• TASK INSTRUCTIONS: Repeat each entry word for word.

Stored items
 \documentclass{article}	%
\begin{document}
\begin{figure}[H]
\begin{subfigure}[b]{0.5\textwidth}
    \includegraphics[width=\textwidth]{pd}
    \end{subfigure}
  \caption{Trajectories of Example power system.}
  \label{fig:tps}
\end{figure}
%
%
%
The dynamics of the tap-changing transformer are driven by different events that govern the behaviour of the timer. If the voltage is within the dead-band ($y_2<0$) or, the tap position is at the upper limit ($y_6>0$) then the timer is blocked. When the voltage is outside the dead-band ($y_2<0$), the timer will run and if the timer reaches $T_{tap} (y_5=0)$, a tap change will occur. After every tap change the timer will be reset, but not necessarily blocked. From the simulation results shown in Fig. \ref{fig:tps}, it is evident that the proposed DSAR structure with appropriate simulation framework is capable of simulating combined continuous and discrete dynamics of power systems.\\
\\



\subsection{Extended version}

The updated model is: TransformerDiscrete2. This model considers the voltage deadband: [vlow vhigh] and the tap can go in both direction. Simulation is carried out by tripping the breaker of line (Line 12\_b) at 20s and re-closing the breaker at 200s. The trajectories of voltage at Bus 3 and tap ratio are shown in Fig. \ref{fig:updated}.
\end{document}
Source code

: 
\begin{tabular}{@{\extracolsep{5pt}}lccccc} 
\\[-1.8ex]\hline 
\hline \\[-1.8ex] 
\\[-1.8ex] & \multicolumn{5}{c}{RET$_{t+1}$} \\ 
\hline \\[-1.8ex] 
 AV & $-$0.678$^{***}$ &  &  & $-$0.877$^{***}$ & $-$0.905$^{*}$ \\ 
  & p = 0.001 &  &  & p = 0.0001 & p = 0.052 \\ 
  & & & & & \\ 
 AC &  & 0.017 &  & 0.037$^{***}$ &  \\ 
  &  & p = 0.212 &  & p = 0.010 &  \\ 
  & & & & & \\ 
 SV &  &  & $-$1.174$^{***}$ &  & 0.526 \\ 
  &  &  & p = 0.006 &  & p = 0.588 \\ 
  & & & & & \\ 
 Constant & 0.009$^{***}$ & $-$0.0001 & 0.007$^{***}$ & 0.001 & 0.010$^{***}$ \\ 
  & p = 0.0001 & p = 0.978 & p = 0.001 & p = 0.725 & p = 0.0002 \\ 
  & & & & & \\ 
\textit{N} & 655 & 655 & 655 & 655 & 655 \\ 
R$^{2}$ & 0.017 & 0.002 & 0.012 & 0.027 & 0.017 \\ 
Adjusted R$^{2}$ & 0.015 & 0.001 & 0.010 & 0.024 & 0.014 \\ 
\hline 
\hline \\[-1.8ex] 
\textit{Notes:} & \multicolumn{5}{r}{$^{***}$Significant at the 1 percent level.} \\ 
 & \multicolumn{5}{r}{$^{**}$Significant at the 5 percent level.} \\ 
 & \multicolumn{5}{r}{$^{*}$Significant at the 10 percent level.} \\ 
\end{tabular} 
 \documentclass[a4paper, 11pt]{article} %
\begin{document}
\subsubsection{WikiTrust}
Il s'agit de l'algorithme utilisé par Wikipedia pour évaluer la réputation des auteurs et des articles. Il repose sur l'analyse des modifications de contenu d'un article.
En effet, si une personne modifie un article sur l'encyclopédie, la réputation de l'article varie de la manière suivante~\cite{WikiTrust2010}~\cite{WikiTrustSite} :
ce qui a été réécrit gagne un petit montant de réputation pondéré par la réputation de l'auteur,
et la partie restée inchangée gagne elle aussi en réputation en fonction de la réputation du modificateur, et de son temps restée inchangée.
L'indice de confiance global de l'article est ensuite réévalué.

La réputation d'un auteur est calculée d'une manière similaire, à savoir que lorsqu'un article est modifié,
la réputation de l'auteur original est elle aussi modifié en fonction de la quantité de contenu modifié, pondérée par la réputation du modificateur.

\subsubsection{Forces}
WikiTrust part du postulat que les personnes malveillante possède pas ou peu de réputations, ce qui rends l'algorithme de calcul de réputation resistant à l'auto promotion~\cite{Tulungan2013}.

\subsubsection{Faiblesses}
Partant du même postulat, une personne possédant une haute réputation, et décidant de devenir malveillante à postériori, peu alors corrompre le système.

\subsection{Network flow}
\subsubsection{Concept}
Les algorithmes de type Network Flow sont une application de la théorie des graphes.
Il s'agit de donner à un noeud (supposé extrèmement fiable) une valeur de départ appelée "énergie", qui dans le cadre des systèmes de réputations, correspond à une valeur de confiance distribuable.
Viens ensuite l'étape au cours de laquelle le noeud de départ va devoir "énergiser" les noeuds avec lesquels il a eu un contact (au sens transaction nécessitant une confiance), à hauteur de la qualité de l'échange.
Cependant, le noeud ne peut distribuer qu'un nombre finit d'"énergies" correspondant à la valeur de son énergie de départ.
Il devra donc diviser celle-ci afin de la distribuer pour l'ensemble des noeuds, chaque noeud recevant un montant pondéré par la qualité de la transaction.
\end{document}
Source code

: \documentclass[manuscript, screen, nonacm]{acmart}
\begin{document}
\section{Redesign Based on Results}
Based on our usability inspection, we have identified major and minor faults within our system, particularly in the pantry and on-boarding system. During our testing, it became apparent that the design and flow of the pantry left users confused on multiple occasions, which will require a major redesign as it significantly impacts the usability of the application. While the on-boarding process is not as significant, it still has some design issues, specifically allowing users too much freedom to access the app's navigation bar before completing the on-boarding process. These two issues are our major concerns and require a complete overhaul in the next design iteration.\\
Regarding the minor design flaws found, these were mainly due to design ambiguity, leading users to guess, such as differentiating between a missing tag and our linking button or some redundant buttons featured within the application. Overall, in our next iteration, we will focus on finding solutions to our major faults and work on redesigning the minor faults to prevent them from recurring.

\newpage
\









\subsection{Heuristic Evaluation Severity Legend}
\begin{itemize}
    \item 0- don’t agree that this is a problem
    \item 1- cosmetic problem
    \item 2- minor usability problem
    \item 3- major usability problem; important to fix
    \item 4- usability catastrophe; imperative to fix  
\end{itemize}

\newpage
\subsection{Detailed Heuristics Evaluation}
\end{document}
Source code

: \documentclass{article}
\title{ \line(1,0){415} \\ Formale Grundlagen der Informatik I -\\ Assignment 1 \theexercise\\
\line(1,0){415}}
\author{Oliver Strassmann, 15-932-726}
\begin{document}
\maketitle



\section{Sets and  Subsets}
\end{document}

• EXPECTED ANSWER:
 \documentclass{article}	%
\begin{document}
\begin{figure}[H]
\begin{subfigure}[b]{0.5\textwidth}
    \includegraphics[width=\textwidth]{pd}
    \end{subfigure}
  \caption{Trajectories of Example power system.}
  \label{fig:tps}
\end{figure}
%
%
%
The dynamics of the tap-changing transformer are driven by different events that govern the behaviour of the timer. If the voltage is within the dead-band ($y_2<0$) or, the tap position is at the upper limit ($y_6>0$) then the timer is blocked. When the voltage is outside the dead-band ($y_2<0$), the timer will run and if the timer reaches $T_{tap} (y_5=0)$, a tap change will occur. After every tap change the timer will be reset, but not necessarily blocked. From the simulation results shown in Fig. \ref{fig:tps}, it is evident that the proposed DSAR structure with appropriate simulation framework is capable of simulating combined continuous and discrete dynamics of power systems.\\
\\



\subsection{Extended version}

The updated model is: TransformerDiscrete2. This model considers the voltage deadband: [vlow vhigh] and the tap can go in both direction. Simulation is carried out by tripping the breaker of line (Line 12\_b) at 20s and re-closing the breaker at 200s. The trajectories of voltage at Bus 3 and tap ratio are shown in Fig. \ref{fig:updated}.
\end{document}
Source code

: 
\begin{tabular}{@{\extracolsep{5pt}}lccccc} 
\\[-1.8ex]\hline 
\hline \\[-1.8ex] 
\\[-1.8ex] & \multicolumn{5}{c}{RET$_{t+1}$} \\ 
\hline \\[-1.8ex] 
 AV & $-$0.678$^{***}$ &  &  & $-$0.877$^{***}$ & $-$0.905$^{*}$ \\ 
  & p = 0.001 &  &  & p = 0.0001 & p = 0.052 \\ 
  & & & & & \\ 
 AC &  & 0.017 &  & 0.037$^{***}$ &  \\ 
  &  & p = 0.212 &  & p = 0.010 &  \\ 
  & & & & & \\ 
 SV &  &  & $-$1.174$^{***}$ &  & 0.526 \\ 
  &  &  & p = 0.006 &  & p = 0.588 \\ 
  & & & & & \\ 
 Constant & 0.009$^{***}$ & $-$0.0001 & 0.007$^{***}$ & 0.001 & 0.010$^{***}$ \\ 
  & p = 0.0001 & p = 0.978 & p = 0.001 & p = 0.725 & p = 0.0002 \\ 
  & & & & & \\ 
\textit{N} & 655 & 655 & 655 & 655 & 655 \\ 
R$^{2}$ & 0.017 & 0.002 & 0.012 & 0.027 & 0.017 \\ 
Adjusted R$^{2}$ & 0.015 & 0.001 & 0.010 & 0.024 & 0.014 \\ 
\hline 
\hline \\[-1.8ex] 
\textit{Notes:} & \multicolumn{5}{r}{$^{***}$Significant at the 1 percent level.} \\ 
 & \multicolumn{5}{r}{$^{**}$Significant at the 5 percent level.} \\ 
 & \multicolumn{5}{r}{$^{*}$Significant at the 10 percent level.} \\ 
\end{tabular} 
 \documentclass[a4paper, 11pt]{article} %
\begin{document}
\subsubsection{WikiTrust}
Il s'agit de l'algorithme utilisé par Wikipedia pour évaluer la réputation des auteurs et des articles. Il repose sur l'analyse des modifications de contenu d'un article.
En effet, si une personne modifie un article sur l'encyclopédie, la réputation de l'article varie de la manière suivante~\cite{WikiTrust2010}~\cite{WikiTrustSite} :
ce qui a été réécrit gagne un petit montant de réputation pondéré par la réputation de l'auteur,
et la partie restée inchangée gagne elle aussi en réputation en fonction de la réputation du modificateur, et de son temps restée inchangée.
L'indice de confiance global de l'article est ensuite réévalué.

La réputation d'un auteur est calculée d'une manière similaire, à savoir que lorsqu'un article est modifié,
la réputation de l'auteur original est elle aussi modifié en fonction de la quantité de contenu modifié, pondérée par la réputation du modificateur.

\subsubsection{Forces}
WikiTrust part du postulat que les personnes malveillante possède pas ou peu de réputations, ce qui rends l'algorithme de calcul de réputation resistant à l'auto promotion~\cite{Tulungan2013}.

\subsubsection{Faiblesses}
Partant du même postulat, une personne possédant une haute réputation, et décidant de devenir malveillante à postériori, peu alors corrompre le système.

\subsection{Network flow}
\subsubsection{Concept}
Les algorithmes de type Network Flow sont une application de la théorie des graphes.
Il s'agit de donner à un noeud (supposé extrèmement fiable) une valeur de départ appelée "énergie", qui dans le cadre des systèmes de réputations, correspond à une valeur de confiance distribuable.
Viens ensuite l'étape au cours de laquelle le noeud de départ va devoir "énergiser" les noeuds avec lesquels il a eu un contact (au sens transaction nécessitant une confiance), à hauteur de la qualité de l'échange.
Cependant, le noeud ne peut distribuer qu'un nombre finit d'"énergies" correspondant à la valeur de son énergie de départ.
Il devra donc diviser celle-ci afin de la distribuer pour l'ensemble des noeuds, chaque noeud recevant un montant pondéré par la qualité de la transaction.
\end{document}
Source code

: \documentclass[manuscript, screen, nonacm]{acmart}
\begin{document}
\section{Redesign Based on Results}
Based on our usability inspection, we have identified major and minor faults within our system, particularly in the pantry and on-boarding system. During our testing, it became apparent that the design and flow of the pantry left users confused on multiple occasions, which will require a major redesign as it significantly impacts the usability of the application. While the on-boarding process is not as significant, it still has some design issues, specifically allowing users too much freedom to access the app's navigation bar before completing the on-boarding process. These two issues are our major concerns and require a complete overhaul in the next design iteration.\\
Regarding the minor design flaws found, these were mainly due to design ambiguity, leading users to guess, such as differentiating between a missing tag and our linking button or some redundant buttons featured within the application. Overall, in our next iteration, we will focus on finding solutions to our major faults and work on redesigning the minor faults to prevent them from recurring.

\newpage
\









\subsection{Heuristic Evaluation Severity Legend}
\begin{itemize}
    \item 0- don’t agree that this is a problem
    \item 1- cosmetic problem
    \item 2- minor usability problem
    \item 3- major usability problem; important to fix
    \item 4- usability catastrophe; imperative to fix  
\end{itemize}

\newpage
\subsection{Detailed Heuristics Evaluation}
\end{document}
Source code

: \documentclass{article}
\title{ \line(1,0){415} \\ Formale Grundlagen der Informatik I -\\ Assignment 1 \theexercise\\
\line(1,0){415}}
\author{Oliver Strassmann, 15-932-726}
\begin{document}
\maketitle



\section{Sets and  Subsets}
\end{document}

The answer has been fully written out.